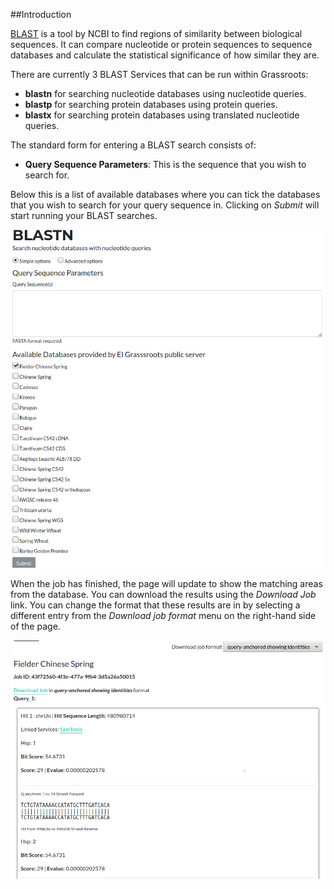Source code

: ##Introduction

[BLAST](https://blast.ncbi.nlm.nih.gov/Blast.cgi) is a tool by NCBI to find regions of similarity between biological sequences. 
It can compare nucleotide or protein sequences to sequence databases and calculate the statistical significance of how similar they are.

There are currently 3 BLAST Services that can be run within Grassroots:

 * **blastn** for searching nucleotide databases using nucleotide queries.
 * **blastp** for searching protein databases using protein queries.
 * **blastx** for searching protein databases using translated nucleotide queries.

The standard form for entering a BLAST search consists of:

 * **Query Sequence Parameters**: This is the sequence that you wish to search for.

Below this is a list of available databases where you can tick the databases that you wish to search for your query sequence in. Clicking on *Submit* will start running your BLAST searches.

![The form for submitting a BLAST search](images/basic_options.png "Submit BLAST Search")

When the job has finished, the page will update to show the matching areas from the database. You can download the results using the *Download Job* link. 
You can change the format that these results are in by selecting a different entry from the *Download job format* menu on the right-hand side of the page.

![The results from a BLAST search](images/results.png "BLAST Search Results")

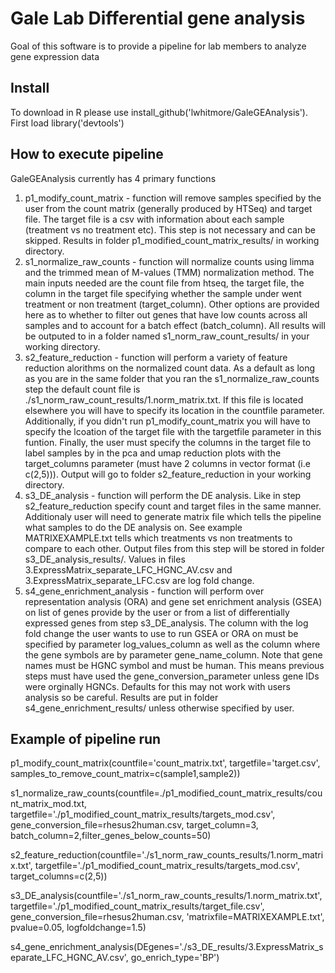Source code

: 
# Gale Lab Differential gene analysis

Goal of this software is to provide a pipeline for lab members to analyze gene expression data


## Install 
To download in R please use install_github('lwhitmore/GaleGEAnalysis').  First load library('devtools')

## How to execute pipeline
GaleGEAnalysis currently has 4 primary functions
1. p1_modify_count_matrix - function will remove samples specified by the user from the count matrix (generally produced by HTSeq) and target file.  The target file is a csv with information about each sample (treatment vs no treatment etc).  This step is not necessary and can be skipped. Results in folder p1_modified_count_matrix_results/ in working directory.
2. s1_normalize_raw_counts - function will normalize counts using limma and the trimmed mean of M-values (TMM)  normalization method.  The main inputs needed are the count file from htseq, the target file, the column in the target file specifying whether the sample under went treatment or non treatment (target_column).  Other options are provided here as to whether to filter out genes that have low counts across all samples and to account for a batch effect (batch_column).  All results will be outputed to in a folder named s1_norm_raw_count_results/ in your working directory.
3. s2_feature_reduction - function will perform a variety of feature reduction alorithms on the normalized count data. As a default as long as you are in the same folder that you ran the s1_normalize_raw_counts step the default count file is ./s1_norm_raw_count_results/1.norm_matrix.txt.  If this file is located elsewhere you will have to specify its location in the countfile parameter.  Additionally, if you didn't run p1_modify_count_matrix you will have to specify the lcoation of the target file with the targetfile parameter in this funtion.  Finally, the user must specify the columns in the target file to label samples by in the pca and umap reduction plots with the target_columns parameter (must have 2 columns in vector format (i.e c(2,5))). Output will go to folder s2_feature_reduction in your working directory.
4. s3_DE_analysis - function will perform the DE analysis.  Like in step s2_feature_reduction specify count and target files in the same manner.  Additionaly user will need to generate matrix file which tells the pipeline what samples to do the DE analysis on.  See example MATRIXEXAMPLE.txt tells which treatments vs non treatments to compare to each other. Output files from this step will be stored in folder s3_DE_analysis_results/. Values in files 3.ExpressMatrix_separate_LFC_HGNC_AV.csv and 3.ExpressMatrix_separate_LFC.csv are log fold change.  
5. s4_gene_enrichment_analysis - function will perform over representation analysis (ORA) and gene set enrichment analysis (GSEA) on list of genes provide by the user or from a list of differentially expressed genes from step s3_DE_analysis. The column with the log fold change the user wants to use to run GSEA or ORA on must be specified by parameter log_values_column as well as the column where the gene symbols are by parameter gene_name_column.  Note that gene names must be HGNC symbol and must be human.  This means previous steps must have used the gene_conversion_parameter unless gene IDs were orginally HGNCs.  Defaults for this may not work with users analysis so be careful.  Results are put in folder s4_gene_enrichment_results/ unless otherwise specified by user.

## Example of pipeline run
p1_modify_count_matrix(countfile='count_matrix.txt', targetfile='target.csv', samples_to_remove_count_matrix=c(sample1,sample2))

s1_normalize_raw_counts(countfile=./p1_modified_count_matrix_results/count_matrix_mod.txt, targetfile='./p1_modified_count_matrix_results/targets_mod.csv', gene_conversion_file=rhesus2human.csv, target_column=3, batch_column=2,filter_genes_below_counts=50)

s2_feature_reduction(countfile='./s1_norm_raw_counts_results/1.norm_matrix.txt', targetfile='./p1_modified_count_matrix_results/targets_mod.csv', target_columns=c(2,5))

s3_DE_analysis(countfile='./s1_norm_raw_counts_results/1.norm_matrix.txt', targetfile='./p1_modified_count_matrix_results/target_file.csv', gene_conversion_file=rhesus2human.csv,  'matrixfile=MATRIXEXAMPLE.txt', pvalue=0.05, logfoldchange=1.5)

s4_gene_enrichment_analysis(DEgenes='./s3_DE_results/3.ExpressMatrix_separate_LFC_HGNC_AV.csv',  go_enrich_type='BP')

○ ○ ○ ○ ○ ○ ○

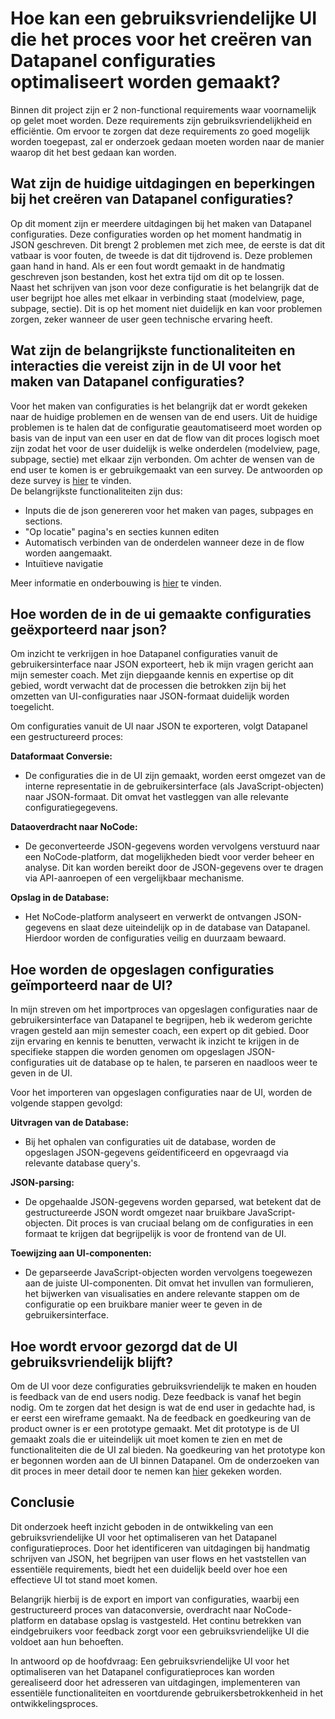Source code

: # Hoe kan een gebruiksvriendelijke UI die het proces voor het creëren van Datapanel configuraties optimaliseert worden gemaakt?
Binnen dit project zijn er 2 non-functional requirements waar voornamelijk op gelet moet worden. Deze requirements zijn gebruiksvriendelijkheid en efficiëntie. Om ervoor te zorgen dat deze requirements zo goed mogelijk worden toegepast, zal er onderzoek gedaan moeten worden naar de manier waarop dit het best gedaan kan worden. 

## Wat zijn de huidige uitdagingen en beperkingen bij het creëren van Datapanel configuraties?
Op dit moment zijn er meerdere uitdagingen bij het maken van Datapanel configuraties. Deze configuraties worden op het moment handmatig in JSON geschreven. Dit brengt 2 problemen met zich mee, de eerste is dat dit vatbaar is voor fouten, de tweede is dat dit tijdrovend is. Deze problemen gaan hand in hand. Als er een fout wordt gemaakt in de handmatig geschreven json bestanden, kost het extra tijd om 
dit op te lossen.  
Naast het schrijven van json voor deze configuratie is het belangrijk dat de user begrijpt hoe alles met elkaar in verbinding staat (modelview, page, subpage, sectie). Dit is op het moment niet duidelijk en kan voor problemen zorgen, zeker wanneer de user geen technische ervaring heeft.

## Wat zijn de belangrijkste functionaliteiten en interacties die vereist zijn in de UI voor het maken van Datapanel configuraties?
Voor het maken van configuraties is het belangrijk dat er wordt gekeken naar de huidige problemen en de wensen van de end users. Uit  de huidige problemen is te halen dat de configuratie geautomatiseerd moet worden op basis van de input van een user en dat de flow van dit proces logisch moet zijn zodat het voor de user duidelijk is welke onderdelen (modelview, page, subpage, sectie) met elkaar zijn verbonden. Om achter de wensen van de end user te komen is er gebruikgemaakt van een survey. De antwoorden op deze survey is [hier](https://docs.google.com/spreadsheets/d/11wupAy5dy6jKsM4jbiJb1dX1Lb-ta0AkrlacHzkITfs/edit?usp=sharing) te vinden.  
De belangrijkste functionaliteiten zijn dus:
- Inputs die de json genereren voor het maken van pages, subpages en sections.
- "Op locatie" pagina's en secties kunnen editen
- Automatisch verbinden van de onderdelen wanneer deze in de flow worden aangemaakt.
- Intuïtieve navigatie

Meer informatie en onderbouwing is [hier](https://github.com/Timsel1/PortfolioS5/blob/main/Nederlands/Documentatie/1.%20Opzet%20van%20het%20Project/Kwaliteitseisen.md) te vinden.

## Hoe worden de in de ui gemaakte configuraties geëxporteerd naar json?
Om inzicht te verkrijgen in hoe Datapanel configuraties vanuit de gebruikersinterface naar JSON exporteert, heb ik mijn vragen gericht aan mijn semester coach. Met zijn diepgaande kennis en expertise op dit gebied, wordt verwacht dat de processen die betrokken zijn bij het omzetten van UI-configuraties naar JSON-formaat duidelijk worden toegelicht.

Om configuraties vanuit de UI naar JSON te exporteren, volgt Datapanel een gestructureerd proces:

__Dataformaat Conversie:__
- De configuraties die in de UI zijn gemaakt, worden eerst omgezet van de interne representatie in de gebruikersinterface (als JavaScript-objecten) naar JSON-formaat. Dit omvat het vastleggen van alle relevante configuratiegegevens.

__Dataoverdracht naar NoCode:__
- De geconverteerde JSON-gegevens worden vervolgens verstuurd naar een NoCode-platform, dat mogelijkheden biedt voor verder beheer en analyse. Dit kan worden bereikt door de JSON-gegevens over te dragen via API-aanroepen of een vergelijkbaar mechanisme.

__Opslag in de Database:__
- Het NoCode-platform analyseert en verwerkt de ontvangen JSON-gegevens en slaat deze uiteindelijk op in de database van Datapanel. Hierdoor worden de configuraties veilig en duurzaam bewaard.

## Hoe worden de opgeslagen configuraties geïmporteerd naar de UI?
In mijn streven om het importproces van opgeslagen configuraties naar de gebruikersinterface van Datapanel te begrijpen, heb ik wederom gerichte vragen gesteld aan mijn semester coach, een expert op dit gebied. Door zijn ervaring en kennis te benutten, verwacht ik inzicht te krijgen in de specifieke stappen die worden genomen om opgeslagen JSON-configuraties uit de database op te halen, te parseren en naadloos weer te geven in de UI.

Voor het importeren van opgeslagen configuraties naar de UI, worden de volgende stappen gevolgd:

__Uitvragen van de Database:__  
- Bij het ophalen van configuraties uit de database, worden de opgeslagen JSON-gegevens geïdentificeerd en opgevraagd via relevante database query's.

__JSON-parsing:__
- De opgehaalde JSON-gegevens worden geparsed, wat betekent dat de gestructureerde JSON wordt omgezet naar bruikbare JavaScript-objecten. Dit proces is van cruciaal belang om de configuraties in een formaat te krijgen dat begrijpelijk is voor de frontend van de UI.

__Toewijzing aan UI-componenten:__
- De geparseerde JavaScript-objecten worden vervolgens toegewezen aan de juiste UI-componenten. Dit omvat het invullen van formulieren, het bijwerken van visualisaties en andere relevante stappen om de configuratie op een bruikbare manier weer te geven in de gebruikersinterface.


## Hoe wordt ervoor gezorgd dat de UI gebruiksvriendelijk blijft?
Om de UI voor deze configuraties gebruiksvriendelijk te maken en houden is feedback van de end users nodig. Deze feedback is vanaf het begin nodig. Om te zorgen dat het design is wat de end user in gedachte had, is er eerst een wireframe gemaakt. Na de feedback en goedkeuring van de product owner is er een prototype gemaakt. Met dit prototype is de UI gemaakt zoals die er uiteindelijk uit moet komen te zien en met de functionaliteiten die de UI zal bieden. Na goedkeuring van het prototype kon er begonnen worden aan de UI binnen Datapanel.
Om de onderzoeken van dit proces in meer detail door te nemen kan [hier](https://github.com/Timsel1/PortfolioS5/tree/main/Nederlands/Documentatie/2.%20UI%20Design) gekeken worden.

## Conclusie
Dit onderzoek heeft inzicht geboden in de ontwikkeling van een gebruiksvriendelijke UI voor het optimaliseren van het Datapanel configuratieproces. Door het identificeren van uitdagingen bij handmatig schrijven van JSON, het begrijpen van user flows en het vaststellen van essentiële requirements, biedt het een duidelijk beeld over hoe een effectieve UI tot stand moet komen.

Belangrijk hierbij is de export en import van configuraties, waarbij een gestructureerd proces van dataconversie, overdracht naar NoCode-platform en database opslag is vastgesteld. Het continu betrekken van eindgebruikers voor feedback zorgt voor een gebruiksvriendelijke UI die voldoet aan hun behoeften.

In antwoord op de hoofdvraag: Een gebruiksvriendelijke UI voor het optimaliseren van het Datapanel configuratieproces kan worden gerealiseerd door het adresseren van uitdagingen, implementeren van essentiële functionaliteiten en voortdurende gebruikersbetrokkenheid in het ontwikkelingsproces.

○ ○ ○ ○ ○ ○ ○

The answer must consist of every line from the entries above that contains the string "wanneer".

■ **OUTPUT FOR THIS EXERCISE**:
Naast het schrijven van json voor deze configuratie is het belangrijk dat de user begrijpt hoe alles met elkaar in verbinding staat (modelview, page, subpage, sectie). Dit is op het moment niet duidelijk en kan voor problemen zorgen, zeker wanneer de user geen technische ervaring heeft.
- Automatisch verbinden van de onderdelen wanneer deze in de flow worden aangemaakt.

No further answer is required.